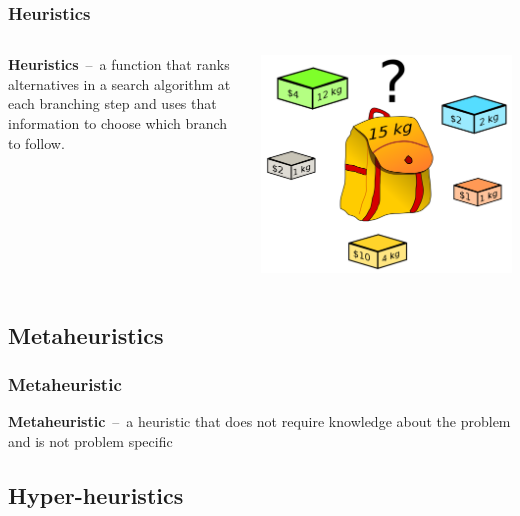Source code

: \documentclass{beamer}
\newcommand{\linespace}{\vskip 0.25cm}
\begin{document}
\begin{frame}
	\frametitle{Heuristics}
	\begin{columns}
		\begin{column}{.6\textwidth}
			\textbf{Heuristics}~--~a function that ranks alternatives in a search algorithm at each branching step and uses that information to choose which branch to follow.
		\end{column}
		\begin{column}{.4\textwidth}
			\pause
			\includegraphics[height=.45\textheight]{Illustrations/knapsack.PNG}
			\\
		\end{column}
	\end{columns}
\end{frame}

\subsection{Metaheuristics}

\begin{frame}
	\frametitle{Metaheuristic}
	\textbf{Metaheuristic}~--~a heuristic that does not require knowledge about the problem and is not problem specific
	\linespace
\end{frame}

\subsection{Hyper-heuristics}
\end{document}
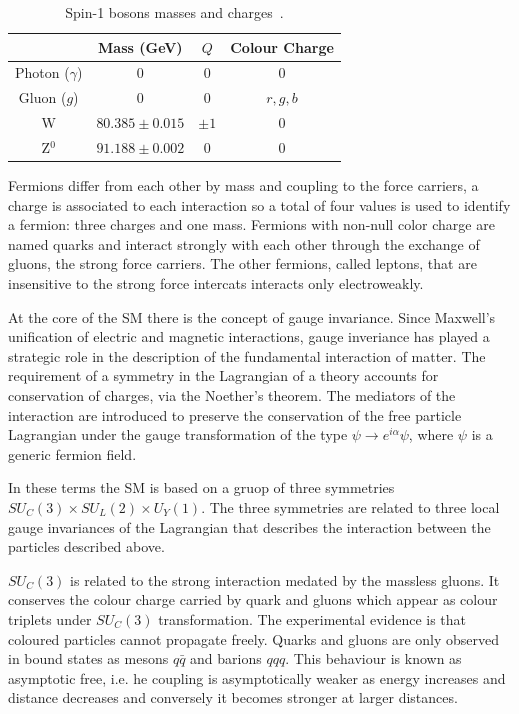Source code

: \begin{table}[ht]
  \begin{center}
    \begin{tabular}{|c|c|c|c|}
    \hline
    & Mass (GeV)
    & $Q$
    & Colour Charge \\
    \hline
      \hline
      Photon ($\gamma$) & 0 & 0 & 0 \\
      Gluon ($g$) & 0 & 0 & $r,g,b$ \\
      W & $80.385 \pm 0.015$ & $\pm 1$ & 0 \\
      Z$^0$ & $91.188 \pm 0.002$ & 0 & 0 \\
    \hline
    \end{tabular}
  \end{center}
  \caption{Spin-1 bosons masses and charges~\cite{PDG}.}
  \label{tab:bosons}
\end{table}

Fermions differ from each other by mass and coupling to the force carriers, a charge is associated
to each interaction so a total of four values is used to identify a fermion: three charges and one mass.
Fermions with non-null color charge are named quarks and interact strongly with each other through the exchange
of gluons, the strong force carriers. The other fermions, called leptons, that are insensitive to
the strong force intercats interacts only electroweakly.

At the core of the SM there is the concept of gauge invariance.
Since Maxwell's unification of electric and magnetic interactions, gauge inveriance
has played a strategic role in the description of the fundamental interaction of matter.
The requirement of a symmetry in the Lagrangian of a theory accounts for conservation of
charges, via the Noether's theorem.
The mediators of the interaction are introduced to preserve the conservation of
the free particle Lagrangian under the gauge transformation of the type $\psi \to e^{i\alpha}\psi$, where
$\psi$ is a generic fermion field.

In these terms the SM is based on a gruop of three symmetries $SU_C(3)\times SU_L(2) \times U_Y(1)$.
The three symmetries are related to three local gauge invariances of the Lagrangian that describes the interaction
between the particles described above.

$SU_C(3)$ is related to the strong interaction medated by the massless gluons. It conserves the colour charge
carried by quark and gluons which appear as colour triplets under $SU_C(3)$ transformation.
The experimental evidence is that coloured particles cannot propagate freely.
Quarks and gluons are only observed in bound states as mesons $q\bar{q}$ and barions $qqq$.
This behaviour is known as
asymptotic free, i.e. he coupling is asymptotically weaker as energy increases and distance decreases
and conversely it becomes stronger at larger distances.

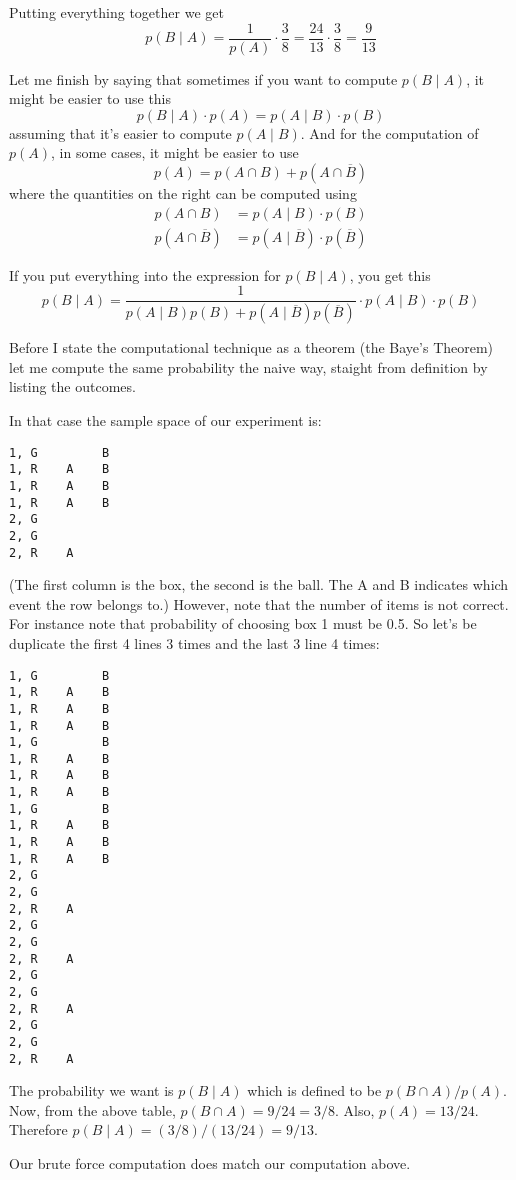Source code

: Putting everything together we get
\[
p(B \mid  A)
= \frac{1}{p(A)} \cdot \frac{3}{8}
= \frac{24}{13} \cdot \frac{3}{8}
= \frac{9}{13}
\]

Let me finish by saying that sometimes if you want to compute 
$p(B\mid A)$, it might be easier to use this
\[
p(B \mid A) \cdot p(A) 
= 
p(A \mid B) \cdot p(B)
\]
assuming that it's easier to compute $p(A \mid B)$.
And for the computation of $p(A)$, in some cases,
it might be easier to use
\[
p(A) = p(A \cap B) + p(A \cap \overline B)
\]
where the quantities on the right can be computed using
\begin{align*}
p(A \cap B) &= p(A \mid B) \cdot p(B) \\
p(A \cap \overline B) &= p(A \mid \overline B) \cdot p(\overline B)
\end{align*}

If you put everything into the expression for $p(B \mid A)$, you get this
\[
p(B \mid A)
=
\frac{1}{p(A \mid B) p(B) + p(A \mid \overline B) p(\overline B)}
\cdot 
p(A \mid B) \cdot p(B)
\]

Before I state the computational technique as a theorem 
(the Baye's Theorem) let me compute the same probability
the naive way, staight from definition by listing the 
outcomes.

In that case the sample space of our experiment is:
\begin{Verbatim}[fontsize=\small, frame=single]
1, G         B
1, R    A    B
1, R    A    B
1, R    A    B   
2, G
2, G
2, R    A
\end{Verbatim}
(The first column is the box, the second is the ball. The A and B
indicates which event the row belongs to.)
However, note that the number of items is not correct.
For instance note that probability of choosing box 1 must be 0.5.
So let's be duplicate the first 4 lines 3 times and the last 3 line 4 times:
\begin{Verbatim}[fontsize=\small, frame=single]
1, G         B
1, R    A    B
1, R    A    B
1, R    A    B   
1, G         B
1, R    A    B
1, R    A    B
1, R    A    B   
1, G         B
1, R    A    B
1, R    A    B
1, R    A    B   
2, G
2, G
2, R    A
2, G
2, G
2, R    A
2, G
2, G
2, R    A
2, G
2, G
2, R    A
\end{Verbatim}
The probability we want is $p(B \mid A)$ which is defined to be
$p(B \cap A)/p(A)$.
Now, from the above table, $p(B \cap A) = 9/24 = 3/8$.
Also, $p(A) = 13/24$.
Therefore $p(B \mid A) = (3/8)/(13/24) = 9/13$.

Our brute force computation does match our computation above.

——

On how many lines above does the word "textwidth" appear? Answer with that figure only.

2